Two popular Universal Studios backlot shooting locations -- New York Street and the Back to the Future courthouse square -- were engulfed in smoke Sunday during a wild predawn blaze that turned the King Kong amusement park attraction and countless copies of studio films and TV shows in a cavernous video vault into charcoal.
According to Variety, the fire was still burning hours later, and the full impact on shooting and themepark operations was unclear.
"Only three to four acres burned," said a Universal rep Sunday afternoon. "There are plenty of other locations." The studio had no info then regarding future production in the affected areas.
The studio initially had hoped to open the theme park but ultimately decided to keep the gates closed Sunday. CityWalk restaurants reopened in the afternoon and the MTV Movie Awards was still skedded for the evening in the Gibson Amphitheater, possibly with a relocated red carpet.
Universal Studios prexy and chief operating Ron Meyer called the blaze a "bad situation" but said it could have been much worse, noting that the studio's main motion picture vault was not affected. More than 40,000 films and TV shows were stored in the video vault that burned, but he said the studio has "lots of duplicates" elsewhere.
"Fortunately, nothing irreplaceable was lost," said Meyer, who walked the lot with longtime fixture Steven Spielberg in the morning to assess the damage.

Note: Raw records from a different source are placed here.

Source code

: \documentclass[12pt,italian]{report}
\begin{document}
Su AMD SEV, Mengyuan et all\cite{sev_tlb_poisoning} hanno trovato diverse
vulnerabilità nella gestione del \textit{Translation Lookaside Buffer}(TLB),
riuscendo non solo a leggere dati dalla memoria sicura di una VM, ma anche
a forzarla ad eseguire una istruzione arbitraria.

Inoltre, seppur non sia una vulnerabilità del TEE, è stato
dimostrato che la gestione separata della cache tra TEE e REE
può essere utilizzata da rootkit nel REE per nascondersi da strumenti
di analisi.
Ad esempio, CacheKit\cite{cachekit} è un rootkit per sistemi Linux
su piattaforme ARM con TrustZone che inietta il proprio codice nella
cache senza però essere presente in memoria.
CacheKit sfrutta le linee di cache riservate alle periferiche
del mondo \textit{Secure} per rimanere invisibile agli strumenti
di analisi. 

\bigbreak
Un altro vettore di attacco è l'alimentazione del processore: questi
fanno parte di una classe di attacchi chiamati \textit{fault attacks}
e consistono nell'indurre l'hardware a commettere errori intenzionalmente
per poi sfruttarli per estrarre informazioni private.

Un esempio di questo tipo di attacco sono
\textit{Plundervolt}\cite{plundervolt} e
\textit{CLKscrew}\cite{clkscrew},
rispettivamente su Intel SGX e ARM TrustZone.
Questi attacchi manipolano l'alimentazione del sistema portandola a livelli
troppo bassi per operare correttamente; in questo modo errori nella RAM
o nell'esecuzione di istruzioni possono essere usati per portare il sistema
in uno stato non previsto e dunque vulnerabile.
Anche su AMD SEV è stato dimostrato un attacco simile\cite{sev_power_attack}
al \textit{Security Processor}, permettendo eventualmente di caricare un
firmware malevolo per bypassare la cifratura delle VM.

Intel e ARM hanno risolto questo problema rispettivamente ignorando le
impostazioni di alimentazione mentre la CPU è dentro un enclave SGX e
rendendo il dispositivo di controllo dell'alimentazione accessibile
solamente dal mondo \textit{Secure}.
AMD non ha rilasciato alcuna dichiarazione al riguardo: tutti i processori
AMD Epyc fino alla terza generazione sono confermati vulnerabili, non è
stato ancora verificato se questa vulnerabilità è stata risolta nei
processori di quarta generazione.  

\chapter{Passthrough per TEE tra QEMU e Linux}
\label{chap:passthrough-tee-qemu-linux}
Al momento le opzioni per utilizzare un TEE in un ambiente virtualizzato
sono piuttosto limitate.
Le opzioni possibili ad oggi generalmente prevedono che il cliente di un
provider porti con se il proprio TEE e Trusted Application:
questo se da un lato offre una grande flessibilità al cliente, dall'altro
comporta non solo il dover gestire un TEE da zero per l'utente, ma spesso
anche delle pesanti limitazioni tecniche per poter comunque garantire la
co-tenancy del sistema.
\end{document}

Meyer confirmed that the fire damaged two of the eight locations for the CBS drama "The Ghost Whisperer" and "completely destroyed" a set that most recently housed "Changeling," a Universal feature directed by Clint Eastwood that just had its premiere at Cannes. A U spokesperson said "Ghost Whisperer" was already on hiatus until mid-June and that the studio would find other locations for it to use when shooting resumed.
The Sunday-morning blaze broke out in an area that previously burned during a 1990 fire caused by arson. That fire caused tens of millions of dollars in damages; Spielberg helped rebuild the area back then.
The Los Angeles County Fire Dept. could not immediately determine the cause of Sunday's blaze, which quickly engulfed three to four acres of the 391 acres on the lot. Loud explosions woke nearby residents, but it was not immediately clear whether they caused the fire or were a byproduct of it.
Hundreds of firefighters raced to the scene, but their early efforts were hampered by low water pressure; they drew water from backlot ponds and lakes to aid their work. Several firefighters suffered minor injuries.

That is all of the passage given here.